Cidade da Praia, 20 Out (Inforpress) – A institucionalização da abordagem de género junto do Instituto do Emprego e Formação Profissional (IEFP) é uma necessidade que se revela importante no plano nacional de igualdade e equidade de género.

A constatação foi feita hoje, na Cidade da Praia, pela presidente do Instituto Cabo-verdiano para a Igualdade e a Equidade de Género (ICIEG), Rosana Almeida, no acto de assinatura de um protocolo de cooperação com o IEFP para a integração da disciplina sobre igualdade de género no currículo da formação profissional.

“Para o ICIEG este acto revela-se fundamental para a promoção da igualdade de género no sector educativo, assim como os futuros profissionais possam identificar situações de descriminação e desigualdade que acontecem no mundo laboral”, notou Rosana Almeida.

Avançou, ainda, que é preciso o combate à desigualdade salarial entre homens e mulheres    em Cabo Verde, considerando que é preciso “atacar” este problema no momento da formação profissional.

Rosana Almeida indicou, contudo, que o ICIEG vai assumir o desafio de fornecer ao IEFP o conhecimento institucional para que essa integração da disciplina de género seja uma realidade.

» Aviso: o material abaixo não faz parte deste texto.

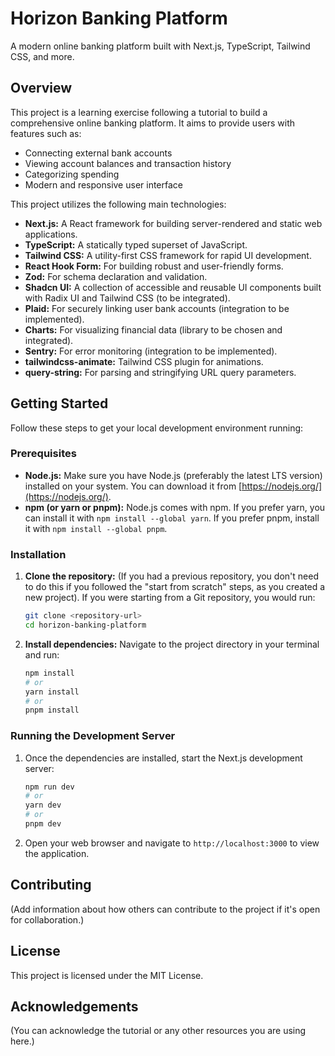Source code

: # Horizon Banking Platform

A modern online banking platform built with Next.js, TypeScript, Tailwind CSS, and more.

## Overview

This project is a learning exercise following a tutorial to build a comprehensive online banking platform. It aims to provide users with features such as:

* Connecting external bank accounts
* Viewing account balances and transaction history
* Categorizing spending
* Modern and responsive user interface

This project utilizes the following main technologies:

* **Next.js:** A React framework for building server-rendered and static web applications.
* **TypeScript:** A statically typed superset of JavaScript.
* **Tailwind CSS:** A utility-first CSS framework for rapid UI development.
* **React Hook Form:** For building robust and user-friendly forms.
* **Zod:** For schema declaration and validation.
* **Shadcn UI:** A collection of accessible and reusable UI components built with Radix UI and Tailwind CSS (to be integrated).
* **Plaid:** For securely linking user bank accounts (integration to be implemented).
* **Charts:** For visualizing financial data (library to be chosen and integrated).
* **Sentry:** For error monitoring (integration to be implemented).
* **tailwindcss-animate:** Tailwind CSS plugin for animations.
* **query-string:** For parsing and stringifying URL query parameters.

## Getting Started

Follow these steps to get your local development environment running:

### Prerequisites

* **Node.js:** Make sure you have Node.js (preferably the latest LTS version) installed on your system. You can download it from [https://nodejs.org/](https://nodejs.org/).
* **npm (or yarn or pnpm):** Node.js comes with npm. If you prefer yarn, you can install it with `npm install --global yarn`. If you prefer pnpm, install it with `npm install --global pnpm`.

### Installation

1.  **Clone the repository:** (If you had a previous repository, you don't need to do this if you followed the "start from scratch" steps, as you created a new project). If you were starting from a Git repository, you would run:

    ```bash
    git clone <repository-url>
    cd horizon-banking-platform
    ```

2.  **Install dependencies:** Navigate to the project directory in your terminal and run:

    ```bash
    npm install
    # or
    yarn install
    # or
    pnpm install
    ```

### Running the Development Server

1.  Once the dependencies are installed, start the Next.js development server:

    ```bash
    npm run dev
    # or
    yarn dev
    # or
    pnpm dev
    ```

2.  Open your web browser and navigate to `http://localhost:3000` to view the application.

## Contributing

(Add information about how others can contribute to the project if it's open for collaboration.)

## License

This project is licensed under the MIT License.

## Acknowledgements

(You can acknowledge the tutorial or any other resources you are using here.)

“A formação profissional tem-se revelado como subsistema de educação que mais tem proporcionado maiores taxas de empregabilidade junto dos adultos e jovens dos países, sendo que os dados de 2014 apontam que 70 por cento dos formandos estão empregados”, indicou Rossana Almeida.

Por isso, frisou que o estabelecimento deste protocolo é um acto simbólico que testemunha um juntar de esforços no sentido de empoderamento de homens e mulheres, através da promoção de igualdade de gênero no mercado de trabalho nacional via a promoção da formação e inserção profissional.

Por sua vez, o presidente do IEFP, Paulo Santos, disse que a assinatura desse protocolo tem como propósito lutar pela igualdade do género, pelo processo de desenvolvimento social de Cabo Verde e pelo alcance dos objetivos do desenvolvimento sustentável (ODS).

“É prioridade para o IEFP a temática do género, de modo a que trabalharemos melhor nesta questão com um parceiro que é especializado nessa vertente”, notou Paulo Santos.

De acordo com um comunicado de imprensa, este acordo pretende ainda criar uma nova forma de relacionamento entre as duas instituições que têm como preocupação comum o empoderamento económico das mulheres e dos homens de Cabo Verde.

O protocolo busca também uma maior complementaridade na orientação e inserção profissional de mulheres e meninas e na autonomia financeira das mesmas e para que essa ambição se materialize as duas instituições almejam uma maior sinergia na implementação das políticas ativas de emprego.

O projecto de formação profissional tem um peso importante na qualificação e empoderamento dos jovens e adultos no país com os dados de 2014 a indicar que cerca de 70% dos formandos estavam empregados.

Dados de 2016 (último inquérito) sobre o emprego dizem que entre os jovens, a faixa etária entre 20-24 anos regista uma taxa de desemprego de 38,1% (28,2% em 2015) enquanto a faixa dos 25-29 anos atinge os 19,3% (17,5% em 2015).

O aumento do desemprego é mais expressivo entre as mulheres (de 11,2% para 17,4%) e nos meios urbanos (14,2% para 16,9%).